Photo Information

Children of service members participate in physical training during Junior Jarhead Day aboard Marine Corps Air Station Miramar, Calif., June 6. Marine Aircraft Group (MAG) 16 Marines volunteered to lead four platoons of children to teach them what it's like to be a Marine. (U.S. Marine Corps photo by Lance Cpl. Kimberlyn D. Adams/Released)

Photo by Lance Cpl. Kimberlyn Adams

MAG-16 holds 4th annual Junior Jarhead Day

10 Jun 2015 | Lance Cpl. Kimberlyn Adams 3rd Marine Aircraft Wing

Family readiness officers with Marine Aircraft Group (MAG) 16 host Junior Jarhead Day aboard Marine Corps Air Station Miramar, California, June 6.

Children of service members learn what it’s like to be a Marine.

The children were split into platoons and participated in multiple activities. They were introduced to drill instructors, conducted physical training, learned about weapons, watched a Marine Corps Martial Arts Program presentation, met military working dogs, and toured an Aircraft Rescue and Fire Fighting fire truck and sprayed the hose.

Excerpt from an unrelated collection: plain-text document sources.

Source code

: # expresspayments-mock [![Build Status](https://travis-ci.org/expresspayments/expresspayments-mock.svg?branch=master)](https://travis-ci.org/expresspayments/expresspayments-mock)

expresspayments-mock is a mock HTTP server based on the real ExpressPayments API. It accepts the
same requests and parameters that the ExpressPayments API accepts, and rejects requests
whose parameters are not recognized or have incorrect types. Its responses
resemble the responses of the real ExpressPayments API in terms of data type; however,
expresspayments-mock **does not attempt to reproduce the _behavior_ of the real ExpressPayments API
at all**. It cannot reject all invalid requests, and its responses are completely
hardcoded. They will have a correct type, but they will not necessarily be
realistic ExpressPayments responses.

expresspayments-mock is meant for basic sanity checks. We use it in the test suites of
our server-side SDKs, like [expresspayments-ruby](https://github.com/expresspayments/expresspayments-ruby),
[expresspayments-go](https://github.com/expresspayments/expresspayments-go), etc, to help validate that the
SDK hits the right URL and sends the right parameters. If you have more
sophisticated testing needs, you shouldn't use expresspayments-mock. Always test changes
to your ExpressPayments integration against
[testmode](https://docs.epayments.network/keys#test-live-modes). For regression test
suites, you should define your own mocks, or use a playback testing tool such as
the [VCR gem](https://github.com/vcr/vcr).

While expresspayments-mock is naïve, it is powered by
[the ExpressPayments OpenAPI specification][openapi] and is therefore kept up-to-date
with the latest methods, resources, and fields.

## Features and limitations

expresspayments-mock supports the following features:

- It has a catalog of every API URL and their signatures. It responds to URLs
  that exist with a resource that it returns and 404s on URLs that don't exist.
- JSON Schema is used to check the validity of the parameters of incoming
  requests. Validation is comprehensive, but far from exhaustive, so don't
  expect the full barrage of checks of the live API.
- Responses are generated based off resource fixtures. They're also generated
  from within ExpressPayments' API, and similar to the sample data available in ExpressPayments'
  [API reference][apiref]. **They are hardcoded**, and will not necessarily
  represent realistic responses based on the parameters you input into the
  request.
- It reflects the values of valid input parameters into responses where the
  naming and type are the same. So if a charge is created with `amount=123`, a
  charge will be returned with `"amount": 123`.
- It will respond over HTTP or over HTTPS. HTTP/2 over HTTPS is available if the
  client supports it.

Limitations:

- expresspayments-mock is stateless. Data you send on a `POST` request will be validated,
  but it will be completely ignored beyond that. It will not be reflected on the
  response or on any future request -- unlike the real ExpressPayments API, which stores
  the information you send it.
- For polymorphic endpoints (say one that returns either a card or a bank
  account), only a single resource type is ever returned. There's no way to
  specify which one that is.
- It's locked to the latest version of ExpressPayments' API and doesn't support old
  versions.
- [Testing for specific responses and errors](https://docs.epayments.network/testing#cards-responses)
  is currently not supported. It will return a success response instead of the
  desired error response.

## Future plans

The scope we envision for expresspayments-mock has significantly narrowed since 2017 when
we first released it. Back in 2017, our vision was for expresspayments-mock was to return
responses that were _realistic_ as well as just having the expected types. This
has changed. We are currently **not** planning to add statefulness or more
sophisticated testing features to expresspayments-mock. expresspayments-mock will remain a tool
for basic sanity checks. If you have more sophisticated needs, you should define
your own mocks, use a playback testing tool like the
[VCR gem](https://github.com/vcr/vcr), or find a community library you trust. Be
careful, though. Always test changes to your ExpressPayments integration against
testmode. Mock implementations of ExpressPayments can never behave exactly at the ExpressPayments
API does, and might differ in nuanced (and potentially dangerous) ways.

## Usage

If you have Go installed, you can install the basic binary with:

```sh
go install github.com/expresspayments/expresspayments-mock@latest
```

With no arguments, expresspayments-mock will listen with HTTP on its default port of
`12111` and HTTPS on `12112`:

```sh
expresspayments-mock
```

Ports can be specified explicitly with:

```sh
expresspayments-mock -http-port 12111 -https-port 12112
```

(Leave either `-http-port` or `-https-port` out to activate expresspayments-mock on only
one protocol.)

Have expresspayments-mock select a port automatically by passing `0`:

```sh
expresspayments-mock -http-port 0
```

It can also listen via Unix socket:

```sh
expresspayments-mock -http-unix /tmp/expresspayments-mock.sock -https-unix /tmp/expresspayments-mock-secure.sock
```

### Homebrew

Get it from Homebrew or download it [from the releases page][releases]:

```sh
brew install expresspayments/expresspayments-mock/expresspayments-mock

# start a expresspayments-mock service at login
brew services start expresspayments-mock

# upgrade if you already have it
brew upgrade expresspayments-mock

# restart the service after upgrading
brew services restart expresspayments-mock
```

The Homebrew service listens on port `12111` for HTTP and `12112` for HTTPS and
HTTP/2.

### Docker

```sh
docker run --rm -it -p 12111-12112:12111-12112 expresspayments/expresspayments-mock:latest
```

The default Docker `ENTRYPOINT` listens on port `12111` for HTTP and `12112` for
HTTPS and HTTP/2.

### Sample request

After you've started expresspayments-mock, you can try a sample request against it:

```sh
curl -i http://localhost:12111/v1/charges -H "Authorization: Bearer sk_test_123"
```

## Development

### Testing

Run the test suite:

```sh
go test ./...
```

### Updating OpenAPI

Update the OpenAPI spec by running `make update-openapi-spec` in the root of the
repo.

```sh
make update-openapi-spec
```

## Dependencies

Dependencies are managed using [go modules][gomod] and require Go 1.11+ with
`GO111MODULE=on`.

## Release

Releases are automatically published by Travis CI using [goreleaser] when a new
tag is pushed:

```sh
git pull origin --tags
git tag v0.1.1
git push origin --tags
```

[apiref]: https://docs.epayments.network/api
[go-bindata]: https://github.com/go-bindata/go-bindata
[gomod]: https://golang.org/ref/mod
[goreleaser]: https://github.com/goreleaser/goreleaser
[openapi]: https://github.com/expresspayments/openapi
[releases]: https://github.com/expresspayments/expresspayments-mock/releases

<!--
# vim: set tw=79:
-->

“It’s a great opportunity for kids to really experience what their parents do within MAG-16,” said Randall Cobb, a family readiness officer for Marine Heavy Helicopter Squadron (HMH) 465.

The children moved to different stations throughout the day. The children began by playing “Sergeant Says,” also known as “Simons Says,” racing through a small obstacle course consisting of jumping jacks, pushups, jumping over hurdles, crawling across bubble wrap under tarps and throwing bean bags into a target area simulating a combat fitness test.
Children toured an MV-22B Osprey and CH-53E Super Stallion. Marines also showed them Meals, Ready-to-Eat and let children sample the food. More than 100 Marines volunteered to lead the children, work different stations and present the demonstrations.

“[The kids] make you appreciate why you joined the military,” said Cpl. Reginald McRae, an aviation supply specialist with Marine Aviation Logistics Squadron (MALS) 16 and a volunteer at the event. “You know you’re protecting them from danger and to see them happy and running around, this is what we do, we protect the kids. I can’t even explain it, it’s a good feeling.”

The event also included parenting resources to help parents deal with deployments and everyday life in the military.

This is the fourth summer MAG-16 has held the event. The event took four months to plan. The event was a success because the hard work of the FROs and Marines who volunteered.